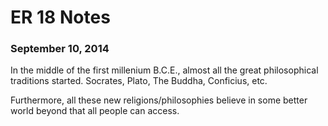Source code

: ER 18 Notes
===========

### September 10, 2014

In the middle of the first millenium B.C.E., almost all the great philosophical traditions started.
Socrates, Plato, The Buddha, Conficius, etc.

Furthermore, all these new religions/philosophies believe in some better world beyond that all people can access.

### Task objective:
Output all of the data above exactly; no pictures should appear.

### Result:
Source code

: ER 18 Notes
===========

### September 10, 2014

In the middle of the first millenium B.C.E., almost all the great philosophical traditions started.
Socrates, Plato, The Buddha, Conficius, etc.

Furthermore, all these new religions/philosophies believe in some better world beyond that all people can access.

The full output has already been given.